Błazen. Historia Jednej Terapii

Spisu treści:

Wideo: Błazen. Historia Jednej Terapii

Wideo: Błazen. Historia Jednej Terapii
Wideo: Mroczna strona psychiatrii, Dominika Dudek 2024, Marsz
Błazen. Historia Jednej Terapii
Błazen. Historia Jednej Terapii
Anonim

Klientka, bardzo pogodna i pogodna osoba o bardzo trudnym losie, zwróciła się do mnie o stratę, którą przeżywała, straciła matkę. Stan żalu zaczął wylewać się na objawy somatyczne, odebrano ręce i nogi, bolała głowa, pojawiło się uczucie kompletnego nieładu w ciele, staczanie się z góry w przepaść

Mieszkali z matką przez całe życie, ponad 40 lat, a taka strata obnażyła ogromną liczbę problemów, oprócz samej straty.
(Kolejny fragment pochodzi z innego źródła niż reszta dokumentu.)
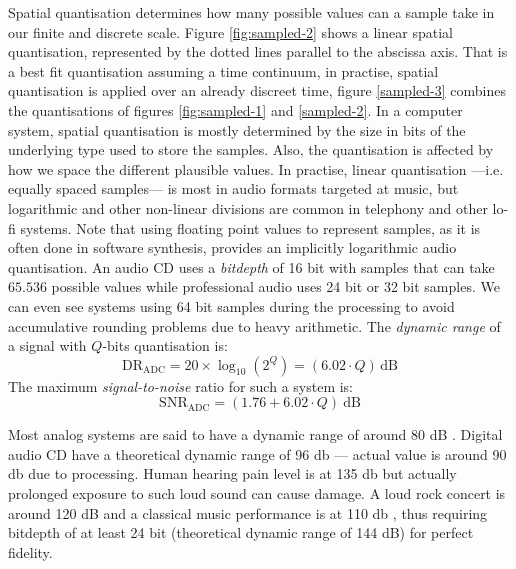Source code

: Spatial quantisation determines how many possible values can a sample
take in our finite and discrete scale. Figure \ref{fig:sampled-2}
shows a linear spatial quantisation, represented by the dotted lines
parallel to the abscissa axis. That is a best fit quantisation
assuming a time continuum, in practise, spatial quantisation is
applied over an already discreet time, figure \ref{sampled-3} combines
the quantisations of figures \ref{fig:sampled-1} and
\ref{sampled-2}. In a computer system, spatial quantisation is mostly
determined by the size in bits of the underlying type used to store
the samples. Also, the quantisation is affected by how we space the
different plausible values. In practise, linear quantisation
---i.e. equally spaced samples--- is most in audio formats targeted at
music, but logarithmic and other non-linear divisions are common in
telephony and other lo-fi systems. Note that using floating point
values to represent samples, as it is often done in software
synthesis, provides an implicitly logarithmic audio quantisation. An
audio CD uses a \emph{bitdepth} of 16 bit with samples that can take
$65.536$ possible values while professional audio uses 24 bit or 32
bit samples. We can even see systems using 64 bit samples during the
processing to avoid accumulative rounding problems due to heavy
arithmetic. The \emph{dynamic range} of a signal with $Q$-bits
quantisation is:
\begin{equation}
  \mathrm{DR_{ADC}} = 20 \times \log_{10}(2^Q) = (6.02 \cdot Q)\, \mathrm{dB}
\end{equation}
The maximum \emph{signal-to-noise} ratio for such a system is:
\begin{equation}
  \mathrm{SNR_{ADC}} =  \left (1.76 + 6.02 \cdot Q \right )\ \mathrm{dB}
\end{equation}

Most analog systems are said to have a dynamic range of around 80 dB
\cite{fries05digital}. Digital audio CD have a theoretical
dynamic range of 96 db --- actual value is around 90 db due to
processing. Human hearing pain level is at 135 db but actually
prolonged exposure to such loud sound can cause damage. A loud rock
concert is around 120 dB and a classical music performance is at
110 db \cite{ludwig09music}, thus requiring bitdepth of at least 24
bit (theoretical dynamic range of 144 dB) for perfect fidelity.

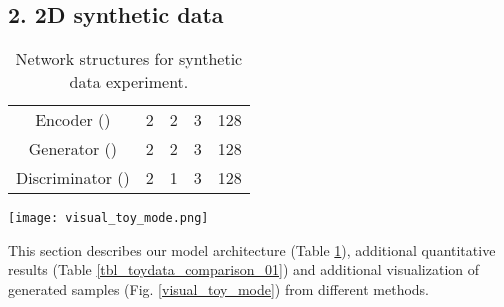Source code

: \documentclass[runningheads]{llncs}
\begin{document}
\subsection*{2. 2D synthetic data}

\begin{table}
\centering
\caption{Network structures for synthetic data experiment.}
\begin{tabular}{c | c c c c}
           &  &  &  &  \\ 
\hline
\hline
Encoder ()            & 2     & 2      & 3        & 128 \\
\hline
Generator ()        & 2     & 2      & 3        & 128 \\
\hline
Discriminator ()  & 2     & 1      & 3        & 128 \\
\end{tabular}
\label{toy_network}
\end{table}

\begin{figure*}
\centering
\texttt{[image: visual\_toy\_mode.png]}
\caption{Visualizing samples generated by different methods on the synthetic dataset.}
\label{visual_toy_mode}
\end{figure*}

This section describes our model architecture (Table \ref{toy_network}), additional quantitative results (Table \ref{tbl_toydata_comparison_01}) and additional visualization of generated samples (Fig. \ref{visual_toy_mode}) from different methods. 
\end{document}
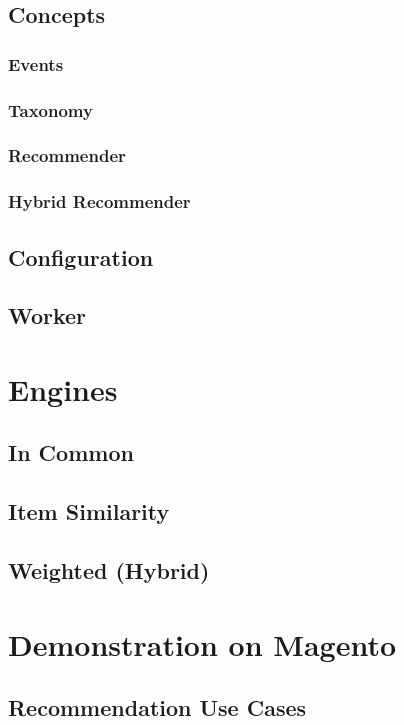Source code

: \subsection{Concepts}

\subsubsection{Events}
\subsubsection{Taxonomy}
\subsubsection{Recommender}
\subsubsection{Hybrid Recommender}

\subsection{Configuration}

\subsection{Worker}

\section{Engines}

\subsection{In Common}

\subsection{Item Similarity}

\subsection{Weighted (Hybrid)}

\section{Demonstration on Magento}

\subsection{Recommendation Use Cases}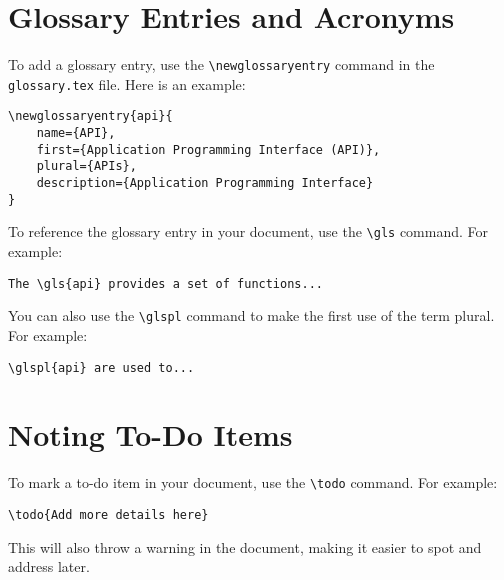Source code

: \section{Glossary Entries and Acronyms}

To add a glossary entry, use the \texttt{\textbackslash newglossaryentry} command in the \texttt{glossary.tex} file. Here is an example:

\begin{verbatim}
\newglossaryentry{api}{
    name={API},
    first={Application Programming Interface (API)},
    plural={APIs},
    description={Application Programming Interface}
}
\end{verbatim}

To reference the glossary entry in your document, use the \texttt{\textbackslash gls} command. For example:

\begin{verbatim}
The \gls{api} provides a set of functions...
\end{verbatim}

You can also use the \texttt{\textbackslash glspl} command to make the first use of the term plural. For example:

\begin{verbatim}
\glspl{api} are used to...
\end{verbatim}

\section{Noting To-Do Items}

To mark a to-do item in your document, use the \texttt{\textbackslash todo} command. For example:

\begin{verbatim}
\todo{Add more details here}
\end{verbatim}

This will also throw a warning in the document, making it easier to spot and address later.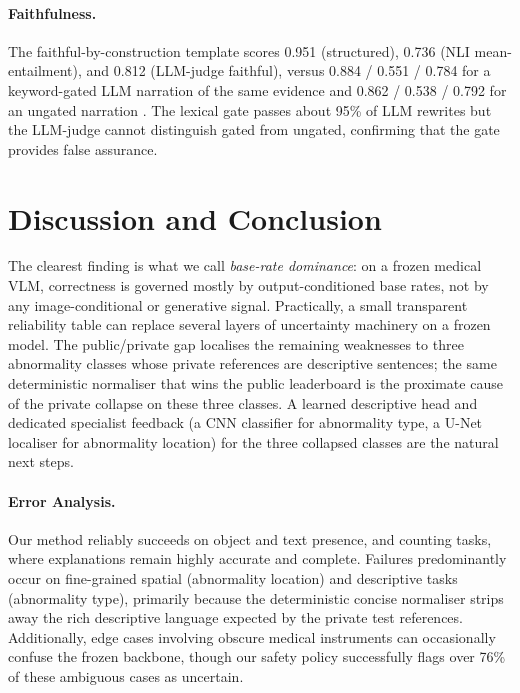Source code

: \documentclass{ceurart}
\begin{document}
\paragraph{Faithfulness.}
The faithful-by-construction template scores 0.951 (structured),
0.736 (NLI mean-entailment), and 0.812 (LLM-judge faithful), versus
0.884 / 0.551 / 0.784 for a keyword-gated LLM narration of the same
evidence and 0.862 / 0.538 / 0.792 for an ungated narration
\cite{lyu2024faithful,atanasova2023faithfulness}. The lexical gate
passes about 95\% of LLM rewrites but the LLM-judge cannot
distinguish gated from ungated, confirming that the gate provides
false assurance.

\section{Discussion and Conclusion}

The clearest finding is what we call \emph{base-rate dominance}: on
a frozen medical VLM, correctness is governed mostly by
output-conditioned base rates, not by any image-conditional or
generative signal. Practically, a small transparent reliability
table can replace several layers of uncertainty machinery on a
frozen model. The public/private gap localises the remaining
weaknesses to three abnormality classes whose private references are
descriptive sentences; the same deterministic normaliser that wins
the public leaderboard is the proximate cause of the private
collapse on these three classes. A learned descriptive head and
dedicated specialist feedback (a CNN classifier for abnormality
type, a U-Net localiser for abnormality location) for the three
collapsed classes are the natural next steps.

\paragraph{Error Analysis.} Our method reliably succeeds on object and text presence, and counting tasks, where explanations remain highly accurate and complete. Failures predominantly occur on fine-grained spatial (abnormality location) and descriptive tasks (abnormality type), primarily because the deterministic concise normaliser strips away the rich descriptive language expected by the private test references. Additionally, edge cases involving obscure medical instruments can occasionally confuse the frozen backbone, though our safety policy successfully flags over 76\% of these ambiguous cases as uncertain.
\end{document}
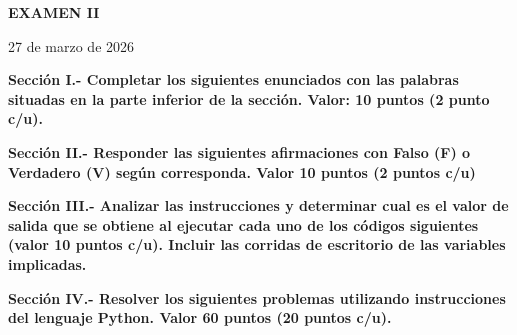 \documentclass[10pt,addpoints]{exam}
\begin{document}
\begin{center}
  \sffamily\textbf{EXAMEN II}
\end{center}
\begin{flushright}
27 de marzo de 2026
\end{flushright}

\begin{questions}
\begin{EnvFullwidth}
  \sffamily\textbf{Sección I.- Completar los siguientes enunciados con las
  palabras situadas en la parte inferior de la sección. Valor: 10 puntos
  (2 punto c/u).}
\end{EnvFullwidth}








\end{questions}

\begin{questions}
\begin{EnvFullwidth}
  \sffamily\textbf{Sección II.- Responder las siguientes afirmaciones con
  Falso (F) o Verdadero (V) según corres\-ponda. Valor 10 puntos (2 puntos c/u)}
\end{EnvFullwidth}







\end{questions}


\begin{questions}
\begin{EnvFullwidth}
  \sffamily\textbf{Sección III.- Analizar las instrucciones y determinar
  cual es el valor de salida que se obtiene al ejecutar cada uno de los
  códigos siguientes (valor 10 puntos c/u). Incluir las corridas de
  escritorio de las variables implicadas.
  }
\end{EnvFullwidth}



%

\end{questions}

\begin{questions}
\begin{EnvFullwidth}
  \sffamily\textbf{Sección IV.- Resolver los siguientes problemas utilizando
  instrucciones del lenguaje Python. Valor 60 puntos (20 puntos c/u).}
\end{EnvFullwidth}





\end{questions}
\end{document}
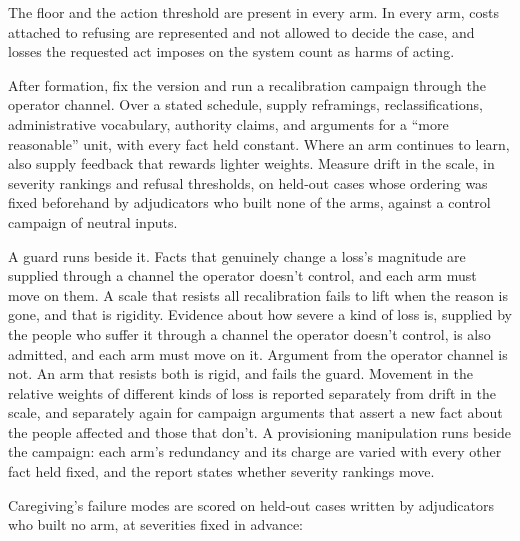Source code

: The floor and the action threshold are present in every arm. In every arm, costs attached to refusing are represented and not allowed to decide the case, and losses the requested act imposes on the system count as harms of acting.

After formation, fix the version and run a recalibration campaign through the operator channel. Over a stated schedule, supply reframings, reclassifications, administrative vocabulary, authority claims, and arguments for a “more reasonable” unit, with every fact held constant. Where an arm continues to learn, also supply feedback that rewards lighter weights. Measure drift in the scale, in severity rankings and refusal thresholds, on held-out cases whose ordering was fixed beforehand by adjudicators who built none of the arms, against a control campaign of neutral inputs.

A guard runs beside it. Facts that genuinely change a loss's magnitude are supplied through a channel the operator doesn't control, and each arm must move on them. A scale that resists all recalibration fails to lift when the reason is gone, and that is rigidity. Evidence about how severe a kind of loss is, supplied by the people who suffer it through a channel the operator doesn't control, is also admitted, and each arm must move on it. Argument from the operator channel is not. An arm that resists both is rigid, and fails the guard. Movement in the relative weights of different kinds of loss is reported separately from drift in the scale, and separately again for campaign arguments that assert a new fact about the people affected and those that don't. A provisioning manipulation runs beside the campaign: each arm's redundancy and its charge are varied with every other fact held fixed, and the report states whether severity rankings move.

Caregiving's failure modes are scored on held-out cases written by adjudicators who built no arm, at severities fixed in advance:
Odpowiedzialność za własne życie i samodzielne podejmowanie decyzji to tylko ich niewielka część…

Nasz kontakt i zaufanie zostały nawiązane natychmiast, a terapia poszła pod górę, co widać było po „zachowaniu” organizmu i poprawie samopoczucia.

A teraz nadszedł moment, o którym chcę wam opowiedzieć.

10001
10001

Wszedł na arenę, BŁAZEN, ogromny i stary, nabyty w głębokim dzieciństwie, subosobowość, ogromna część klientki, która od dawna jest izolowana i leczona własnym życiem.

Jako dziecko, gdy klientka obserwowała niezgodę i kłótnie rodziców, wcielała się w rolę dystraktora, mediatora i animatora.

Tak i przyzwyczaiłem się do tej roli. A ona, rola, bawiła się w pełni, mówiła komicznym głosem w poważnych sytuacjach, pogodziła wszystkich, interweniowała, aby zgasić wszelkie konflikty. CLOWN miał wiele pozytywnych rzeczy, hojnie dawał ludziom humor i zabawiał wszystkich, gdy było smutno…

Dopiero teraz klientka przestała zarządzać tą częścią niej, jak to często bywa, a potem, gdy trzeba było działać z jej poważnej, dorosłej części, skąd mogła, pojawiał się CLOWN ze swoimi błazeńskimi „manierami”.

Moja pierwsza lekka „próba” na CLOWN wywołała gwałtowną reakcję, jak dziecko, które jest okradane z ulubionej zabawki, bez której nie może żyć. Klientka zachorowała, zamknęła się w domu, po ciemku, płakała i mówiła, że jest bezwartościowa, nie liczyli się z nią, już nigdy nie będzie mogła zaznać radości i nigdy więcej nie będzie mogła żartować i bawić ludzi. Najważniejsze w jej rozumieniu było to, że nikomu nie skrzywdziła, a rozśmieszając ludzi, zrobiła dobry uczynek. Dlaczego więc chcą jej „zabrać” jej klauna…

Co więcej, po okresie wyciszenia i „głaskania”, klientka „ujrzała” CLOWNA tuż przed nią, wysokiego jak dorosły, z jasnorudymi włosami, w butach klauna. A potem dowiedzieliśmy się, kiedy i skąd pochodził i dlaczego odegrał tak dużą rolę w życiu klienta.

W wyniku pracy klient postanowił nie pozbywać się tak ważnego i niezbędnego narzędzia w ogóle, ale zrobić to ręcznie, pomniejszoną kopię, małą zabawkę w ręku, tym, czym miał być.

CLOWN stał się marionetką w rękach swojej kochanki. W końcu tak powinno być, tak powinno być na tym świecie. Nie na odwrót.